_Entries taken from a collection:_

########

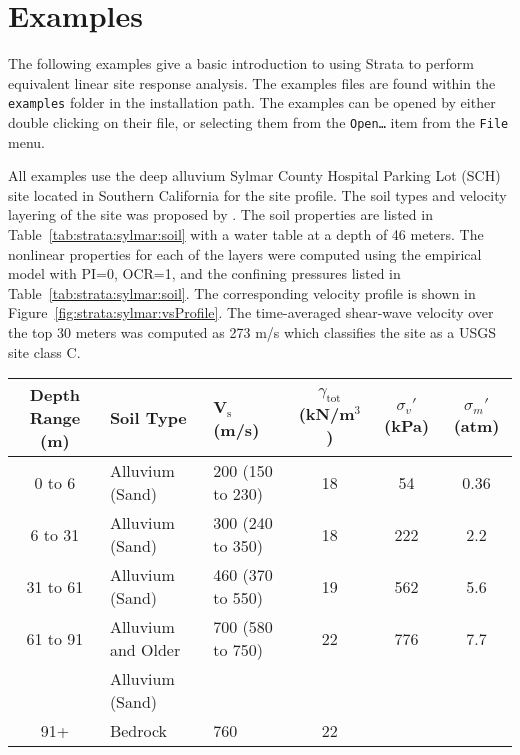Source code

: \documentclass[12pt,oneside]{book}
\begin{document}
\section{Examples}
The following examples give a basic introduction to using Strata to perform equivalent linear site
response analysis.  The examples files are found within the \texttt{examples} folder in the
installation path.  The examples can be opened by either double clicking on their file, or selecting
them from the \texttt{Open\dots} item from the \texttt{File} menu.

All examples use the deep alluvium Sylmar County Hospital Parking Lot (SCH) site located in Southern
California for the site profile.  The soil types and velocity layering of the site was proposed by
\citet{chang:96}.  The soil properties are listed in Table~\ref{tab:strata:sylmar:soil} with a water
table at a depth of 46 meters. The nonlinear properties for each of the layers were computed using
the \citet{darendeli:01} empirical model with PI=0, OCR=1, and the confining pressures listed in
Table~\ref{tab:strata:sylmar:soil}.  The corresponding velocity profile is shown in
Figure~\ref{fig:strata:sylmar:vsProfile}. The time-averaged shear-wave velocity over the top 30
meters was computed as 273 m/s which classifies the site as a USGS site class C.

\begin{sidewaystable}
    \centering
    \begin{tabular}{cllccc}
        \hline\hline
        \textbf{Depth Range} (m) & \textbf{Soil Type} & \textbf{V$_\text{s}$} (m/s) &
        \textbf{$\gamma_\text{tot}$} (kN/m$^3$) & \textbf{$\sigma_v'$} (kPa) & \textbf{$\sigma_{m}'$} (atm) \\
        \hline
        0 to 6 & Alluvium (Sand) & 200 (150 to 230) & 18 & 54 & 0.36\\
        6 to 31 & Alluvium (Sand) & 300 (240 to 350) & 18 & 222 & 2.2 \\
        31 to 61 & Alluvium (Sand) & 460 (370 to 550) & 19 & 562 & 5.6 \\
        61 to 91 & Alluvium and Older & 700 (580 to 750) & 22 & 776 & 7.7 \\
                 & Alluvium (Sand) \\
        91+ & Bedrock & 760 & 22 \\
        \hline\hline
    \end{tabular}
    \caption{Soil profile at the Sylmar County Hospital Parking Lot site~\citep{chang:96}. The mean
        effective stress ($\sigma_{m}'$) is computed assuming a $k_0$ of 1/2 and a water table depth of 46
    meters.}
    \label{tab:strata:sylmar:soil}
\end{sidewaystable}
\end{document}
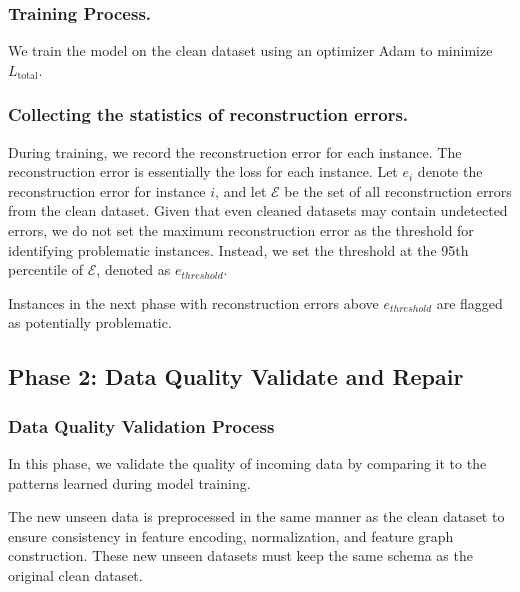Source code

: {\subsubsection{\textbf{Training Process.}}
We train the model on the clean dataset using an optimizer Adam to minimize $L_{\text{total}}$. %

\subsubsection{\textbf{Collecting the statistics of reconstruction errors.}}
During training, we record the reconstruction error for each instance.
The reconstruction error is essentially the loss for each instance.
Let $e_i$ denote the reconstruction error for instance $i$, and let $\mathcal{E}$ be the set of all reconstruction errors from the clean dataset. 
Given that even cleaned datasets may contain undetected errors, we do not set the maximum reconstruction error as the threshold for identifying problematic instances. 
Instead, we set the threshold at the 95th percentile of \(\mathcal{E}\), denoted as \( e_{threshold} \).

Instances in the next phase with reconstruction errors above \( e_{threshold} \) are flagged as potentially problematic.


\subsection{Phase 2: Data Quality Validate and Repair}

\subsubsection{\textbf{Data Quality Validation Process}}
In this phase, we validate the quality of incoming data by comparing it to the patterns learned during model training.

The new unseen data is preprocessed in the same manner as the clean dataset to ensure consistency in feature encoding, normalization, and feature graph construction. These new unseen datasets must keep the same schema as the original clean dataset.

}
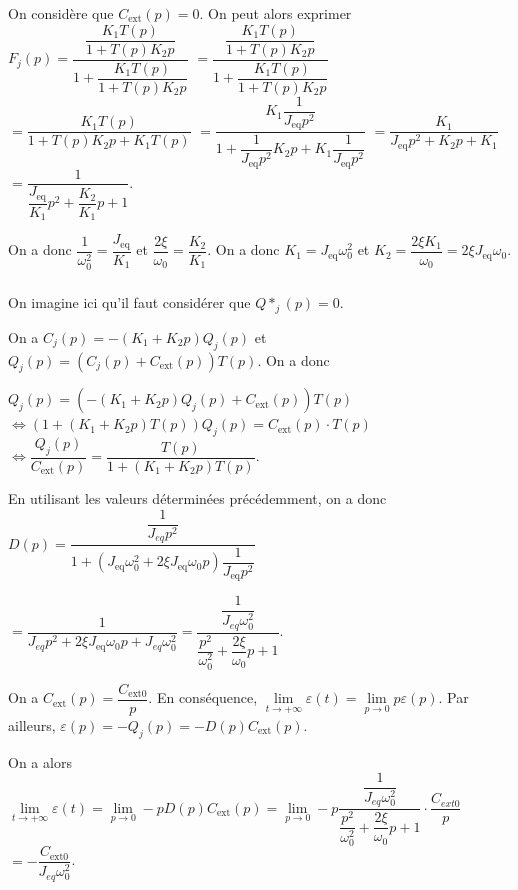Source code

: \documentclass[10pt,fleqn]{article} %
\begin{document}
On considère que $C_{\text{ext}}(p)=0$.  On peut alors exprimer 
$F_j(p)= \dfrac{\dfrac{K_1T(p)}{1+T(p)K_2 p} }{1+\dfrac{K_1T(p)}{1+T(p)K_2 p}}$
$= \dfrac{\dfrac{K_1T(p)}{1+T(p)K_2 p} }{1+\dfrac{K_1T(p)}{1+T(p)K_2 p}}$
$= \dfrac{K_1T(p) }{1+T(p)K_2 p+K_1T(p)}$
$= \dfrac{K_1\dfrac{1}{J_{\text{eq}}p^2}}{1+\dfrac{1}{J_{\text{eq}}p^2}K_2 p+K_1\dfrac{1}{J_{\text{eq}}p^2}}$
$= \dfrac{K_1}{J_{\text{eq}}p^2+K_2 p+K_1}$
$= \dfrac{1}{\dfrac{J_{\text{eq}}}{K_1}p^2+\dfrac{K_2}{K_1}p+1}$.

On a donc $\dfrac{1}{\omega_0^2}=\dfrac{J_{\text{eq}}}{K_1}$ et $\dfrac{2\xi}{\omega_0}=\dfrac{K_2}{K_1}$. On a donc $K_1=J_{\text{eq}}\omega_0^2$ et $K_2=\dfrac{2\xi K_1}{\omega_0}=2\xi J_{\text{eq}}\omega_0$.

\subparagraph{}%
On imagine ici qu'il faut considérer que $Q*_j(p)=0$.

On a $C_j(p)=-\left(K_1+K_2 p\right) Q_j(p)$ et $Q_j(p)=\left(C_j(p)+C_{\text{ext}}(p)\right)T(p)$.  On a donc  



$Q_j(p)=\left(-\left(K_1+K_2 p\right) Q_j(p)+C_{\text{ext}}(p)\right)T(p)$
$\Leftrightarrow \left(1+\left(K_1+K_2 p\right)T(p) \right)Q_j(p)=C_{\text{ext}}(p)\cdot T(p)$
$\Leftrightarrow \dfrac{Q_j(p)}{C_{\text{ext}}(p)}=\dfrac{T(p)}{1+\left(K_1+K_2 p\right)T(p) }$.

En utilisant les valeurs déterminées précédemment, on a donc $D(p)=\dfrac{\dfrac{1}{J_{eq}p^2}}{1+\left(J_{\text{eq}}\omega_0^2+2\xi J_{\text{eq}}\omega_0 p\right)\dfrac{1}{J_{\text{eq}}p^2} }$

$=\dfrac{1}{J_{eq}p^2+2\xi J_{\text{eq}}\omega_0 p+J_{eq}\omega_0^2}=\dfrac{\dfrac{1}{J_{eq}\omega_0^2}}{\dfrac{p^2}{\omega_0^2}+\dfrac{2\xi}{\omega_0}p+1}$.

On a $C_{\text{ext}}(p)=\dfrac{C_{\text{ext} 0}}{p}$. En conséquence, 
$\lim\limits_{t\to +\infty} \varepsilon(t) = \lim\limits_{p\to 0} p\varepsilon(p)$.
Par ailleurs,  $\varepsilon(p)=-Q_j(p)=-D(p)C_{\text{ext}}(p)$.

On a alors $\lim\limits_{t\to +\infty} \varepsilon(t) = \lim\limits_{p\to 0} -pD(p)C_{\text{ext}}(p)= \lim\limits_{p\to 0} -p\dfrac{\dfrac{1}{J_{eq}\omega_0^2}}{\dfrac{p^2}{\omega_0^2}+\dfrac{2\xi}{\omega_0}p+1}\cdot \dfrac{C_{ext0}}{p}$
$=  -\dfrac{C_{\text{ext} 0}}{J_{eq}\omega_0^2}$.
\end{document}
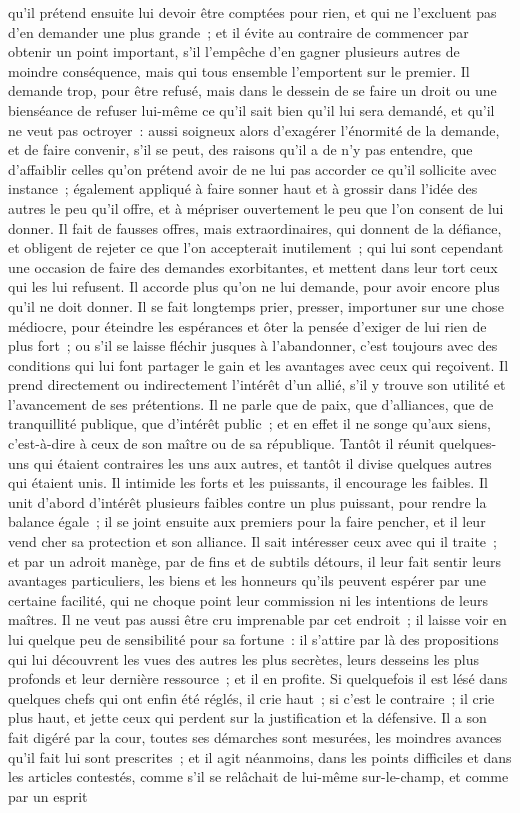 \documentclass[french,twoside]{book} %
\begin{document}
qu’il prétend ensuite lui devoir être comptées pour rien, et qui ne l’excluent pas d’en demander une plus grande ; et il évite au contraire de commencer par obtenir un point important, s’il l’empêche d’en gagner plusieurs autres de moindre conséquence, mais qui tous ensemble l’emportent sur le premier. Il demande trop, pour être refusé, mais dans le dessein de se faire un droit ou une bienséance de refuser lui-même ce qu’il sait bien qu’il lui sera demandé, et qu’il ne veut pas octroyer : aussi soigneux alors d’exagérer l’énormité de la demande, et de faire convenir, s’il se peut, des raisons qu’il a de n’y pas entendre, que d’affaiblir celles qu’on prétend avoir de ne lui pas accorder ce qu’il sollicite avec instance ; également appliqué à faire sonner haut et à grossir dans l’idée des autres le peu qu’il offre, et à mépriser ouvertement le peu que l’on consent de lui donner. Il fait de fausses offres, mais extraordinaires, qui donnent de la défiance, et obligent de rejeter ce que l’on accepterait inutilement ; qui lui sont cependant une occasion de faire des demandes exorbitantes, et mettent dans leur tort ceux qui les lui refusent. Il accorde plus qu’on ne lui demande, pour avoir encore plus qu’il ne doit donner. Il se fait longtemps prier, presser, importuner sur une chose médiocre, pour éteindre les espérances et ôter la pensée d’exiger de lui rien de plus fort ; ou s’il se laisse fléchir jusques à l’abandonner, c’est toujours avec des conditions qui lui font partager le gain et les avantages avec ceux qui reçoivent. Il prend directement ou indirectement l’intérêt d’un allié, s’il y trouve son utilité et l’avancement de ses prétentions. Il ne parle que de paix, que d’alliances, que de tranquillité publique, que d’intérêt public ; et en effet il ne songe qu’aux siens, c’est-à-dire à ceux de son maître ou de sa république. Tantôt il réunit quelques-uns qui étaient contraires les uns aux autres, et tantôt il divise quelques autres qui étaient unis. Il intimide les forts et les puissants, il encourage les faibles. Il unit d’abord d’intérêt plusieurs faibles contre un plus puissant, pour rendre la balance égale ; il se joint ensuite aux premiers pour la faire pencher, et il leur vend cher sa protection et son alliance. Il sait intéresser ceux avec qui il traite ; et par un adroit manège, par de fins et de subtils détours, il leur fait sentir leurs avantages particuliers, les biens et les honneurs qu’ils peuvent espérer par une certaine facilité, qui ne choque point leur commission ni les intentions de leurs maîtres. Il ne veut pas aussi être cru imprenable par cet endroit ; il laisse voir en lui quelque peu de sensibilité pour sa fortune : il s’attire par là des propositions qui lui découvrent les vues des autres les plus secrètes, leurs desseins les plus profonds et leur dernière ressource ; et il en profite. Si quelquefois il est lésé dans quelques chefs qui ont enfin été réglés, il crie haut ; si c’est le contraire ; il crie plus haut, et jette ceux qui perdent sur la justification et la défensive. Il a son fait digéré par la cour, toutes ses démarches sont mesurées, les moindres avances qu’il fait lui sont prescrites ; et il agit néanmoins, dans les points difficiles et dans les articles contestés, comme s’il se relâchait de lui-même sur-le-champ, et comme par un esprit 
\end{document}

########

_ABOUT THIS TASK:_
Search the records for the word "velocity". Copy each line where it appears.

_WRITTEN RESPONSE:_
California for the site profile.  The soil types and velocity layering of the site was proposed by
Table~\ref{tab:strata:sylmar:soil}.  The corresponding velocity profile is shown in
Figure~\ref{fig:strata:sylmar:vsProfile}. The time-averaged shear-wave velocity over the top 30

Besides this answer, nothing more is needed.